For more than thirty years, a strange dance has played out in Virgin Islands telecommunications. The partners in this dance first stepped out as one, then they fought, then they parted.
Then they faced each other as opponents; one lost, one won. That brings us to today.
What was once the Virgin Islands Telephone Company turned into VITELCO. In the 1970s through the early 1990s, VITELCO was king. Businessmen Neil Pryor and Jeffrey Prosser held open talks about undersea networks of phone lines and making this U.S. territory a worldwide telecommunications hub.
The phone company was making money and became a popular pinata in political circles. Elected leaders wanted to know why phone bills were so high, how was the money being spent and on what.
Then came the monsters. Hurricane Hugo in 1989, Hurricane Marilyn in 1995. Along with them came damaged infrastructure and costly restoration. By then Pryor and Prosser began moving in separate directions.
Prosser formed a new company, Innovative Communications Corp., which rose as a corporate power at the turn of the 21st Century. ICC, as it was known, acquired VITELCO, cable companies on St. Thomas and outside the territory on St. Martin. They formed a business systems group. They bought the Virgin Islands Daily News and formed a new cable-tv station, TV2. They built a spiffy corporate campus on St. Croix.
All with the help of a half billion dollar loan from a rural bank in Nebraska. Things were looking good and Prosser’s people were using their newfound influence to let the powers that be know they were in the game.
But by the mid-2000s, trouble.

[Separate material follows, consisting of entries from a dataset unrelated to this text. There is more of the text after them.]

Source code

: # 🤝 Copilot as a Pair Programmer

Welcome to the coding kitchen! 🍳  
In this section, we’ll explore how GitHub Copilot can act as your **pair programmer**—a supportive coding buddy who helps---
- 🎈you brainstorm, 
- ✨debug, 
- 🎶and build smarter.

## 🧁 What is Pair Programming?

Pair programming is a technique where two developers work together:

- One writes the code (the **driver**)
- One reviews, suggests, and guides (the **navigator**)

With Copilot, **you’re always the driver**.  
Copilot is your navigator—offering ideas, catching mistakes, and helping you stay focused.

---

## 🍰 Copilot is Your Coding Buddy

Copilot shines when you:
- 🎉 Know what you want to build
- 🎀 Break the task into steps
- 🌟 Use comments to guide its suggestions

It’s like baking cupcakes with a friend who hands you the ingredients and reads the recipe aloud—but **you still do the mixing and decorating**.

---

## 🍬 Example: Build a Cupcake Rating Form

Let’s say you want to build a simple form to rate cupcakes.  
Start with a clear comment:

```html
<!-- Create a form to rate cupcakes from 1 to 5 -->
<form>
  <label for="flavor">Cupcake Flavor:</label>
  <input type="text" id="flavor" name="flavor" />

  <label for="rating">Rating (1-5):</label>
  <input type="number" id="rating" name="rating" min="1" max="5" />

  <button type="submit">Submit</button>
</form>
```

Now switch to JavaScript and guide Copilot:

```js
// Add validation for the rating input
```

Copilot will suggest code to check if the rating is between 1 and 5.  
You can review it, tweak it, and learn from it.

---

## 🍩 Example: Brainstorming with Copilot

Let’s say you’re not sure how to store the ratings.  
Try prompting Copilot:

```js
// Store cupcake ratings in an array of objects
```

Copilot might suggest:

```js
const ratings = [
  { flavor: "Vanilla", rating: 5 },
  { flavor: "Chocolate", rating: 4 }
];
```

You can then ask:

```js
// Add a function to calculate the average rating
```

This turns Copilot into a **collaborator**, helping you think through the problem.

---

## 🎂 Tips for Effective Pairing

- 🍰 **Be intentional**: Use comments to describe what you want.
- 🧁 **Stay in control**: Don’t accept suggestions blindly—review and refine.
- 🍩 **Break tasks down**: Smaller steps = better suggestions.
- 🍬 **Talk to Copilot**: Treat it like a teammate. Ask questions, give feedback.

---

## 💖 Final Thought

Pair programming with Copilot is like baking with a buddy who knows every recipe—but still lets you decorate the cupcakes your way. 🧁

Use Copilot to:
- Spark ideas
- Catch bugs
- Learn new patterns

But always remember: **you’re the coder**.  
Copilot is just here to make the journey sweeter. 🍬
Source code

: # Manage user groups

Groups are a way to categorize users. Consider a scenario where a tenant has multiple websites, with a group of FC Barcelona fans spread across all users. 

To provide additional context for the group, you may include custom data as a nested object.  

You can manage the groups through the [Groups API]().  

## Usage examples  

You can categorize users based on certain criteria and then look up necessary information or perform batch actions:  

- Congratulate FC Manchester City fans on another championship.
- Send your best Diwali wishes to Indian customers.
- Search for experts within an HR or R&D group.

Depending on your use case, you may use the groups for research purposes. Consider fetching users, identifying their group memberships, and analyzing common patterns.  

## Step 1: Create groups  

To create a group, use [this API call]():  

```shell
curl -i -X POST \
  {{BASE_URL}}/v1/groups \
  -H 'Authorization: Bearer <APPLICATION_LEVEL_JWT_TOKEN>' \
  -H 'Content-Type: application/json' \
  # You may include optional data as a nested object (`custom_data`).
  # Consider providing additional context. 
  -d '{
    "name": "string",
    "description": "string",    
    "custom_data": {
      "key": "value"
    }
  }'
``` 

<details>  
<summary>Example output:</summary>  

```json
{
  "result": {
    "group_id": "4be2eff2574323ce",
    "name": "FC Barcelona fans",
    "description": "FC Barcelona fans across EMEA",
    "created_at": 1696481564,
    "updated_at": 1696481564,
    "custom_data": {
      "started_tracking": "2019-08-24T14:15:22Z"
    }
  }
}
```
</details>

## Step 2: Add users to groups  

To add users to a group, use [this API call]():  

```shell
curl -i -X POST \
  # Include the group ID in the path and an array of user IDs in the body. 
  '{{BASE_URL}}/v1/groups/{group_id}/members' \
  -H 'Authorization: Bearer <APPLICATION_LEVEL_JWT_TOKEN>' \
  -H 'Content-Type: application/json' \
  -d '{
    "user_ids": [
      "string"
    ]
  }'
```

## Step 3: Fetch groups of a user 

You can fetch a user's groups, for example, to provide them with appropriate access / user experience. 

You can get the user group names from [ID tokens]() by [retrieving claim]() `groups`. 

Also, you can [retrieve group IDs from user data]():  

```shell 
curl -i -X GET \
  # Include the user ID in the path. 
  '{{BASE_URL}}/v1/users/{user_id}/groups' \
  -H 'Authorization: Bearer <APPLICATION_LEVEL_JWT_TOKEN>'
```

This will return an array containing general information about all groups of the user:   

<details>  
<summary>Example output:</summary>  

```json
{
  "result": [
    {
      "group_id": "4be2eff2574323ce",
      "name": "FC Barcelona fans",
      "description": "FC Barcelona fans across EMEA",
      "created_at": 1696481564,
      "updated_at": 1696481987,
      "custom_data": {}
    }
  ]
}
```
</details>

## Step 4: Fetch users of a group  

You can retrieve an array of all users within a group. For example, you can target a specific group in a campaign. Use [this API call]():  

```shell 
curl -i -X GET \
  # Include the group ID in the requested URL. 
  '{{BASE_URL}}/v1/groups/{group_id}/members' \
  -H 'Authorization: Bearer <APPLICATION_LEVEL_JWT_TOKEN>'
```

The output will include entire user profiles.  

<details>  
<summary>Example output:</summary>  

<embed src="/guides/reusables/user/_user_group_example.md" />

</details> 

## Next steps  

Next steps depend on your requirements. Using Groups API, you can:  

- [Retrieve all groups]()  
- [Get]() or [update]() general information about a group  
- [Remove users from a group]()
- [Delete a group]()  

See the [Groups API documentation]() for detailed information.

The tax man came knocking. Questions popped up about corporate money moving through accounts held by Prosser’s wife and son. It got harder and harder for ICC to pay the rural bank.
ICC started shedding subsidiaries. Finally, bankruptcy.
Former Senator Donald Cole was there to see it all. He began as an ex-officio member of the Public Services Commission as a freshman lawmaker in 1999. Now in a new capacity as the PSC’s executive director, Cole was in attendance at the rebranding of Innovative Telephone on April 19.
At that rebranding, the Virgin Islands phone company got a new name — Viya.
It took years to unravel ICC through the courts and free the phone company, he said. It cost tens of millions for Innovative to be acquired as part of a merger with telecommunications rival Choice Communications.
There was another, more signifcant cost in terms of customer confidence. The bankruptcy and merger left little in the bank to provide the kind of service customers expected, the PSC director said.
Choice Communications, a wireless phone and Internet provider owned by Neil Pryor. “We’ve come full circle,” he said.
This at a time when the consumer choice has expanded way past the land line telephones that was all there was when VITELCO was king.
Since the telecommunications dance began between Pryor, Prosser and the Virgin Islands Telephone Company, a new generation has come into the world that has never picked up a handset on a corded phone and said, “Hello … Hello?”
At the rebanding event held at Tutu Park Mall, Viya Chief Executive Officer Alvaro Pilar promised more. Better customer service, custom product delivery and entertainment options never seen before.
All this while Viya wrestles with a device that became a hold over symbol of customer dissatisfaction, the EVO.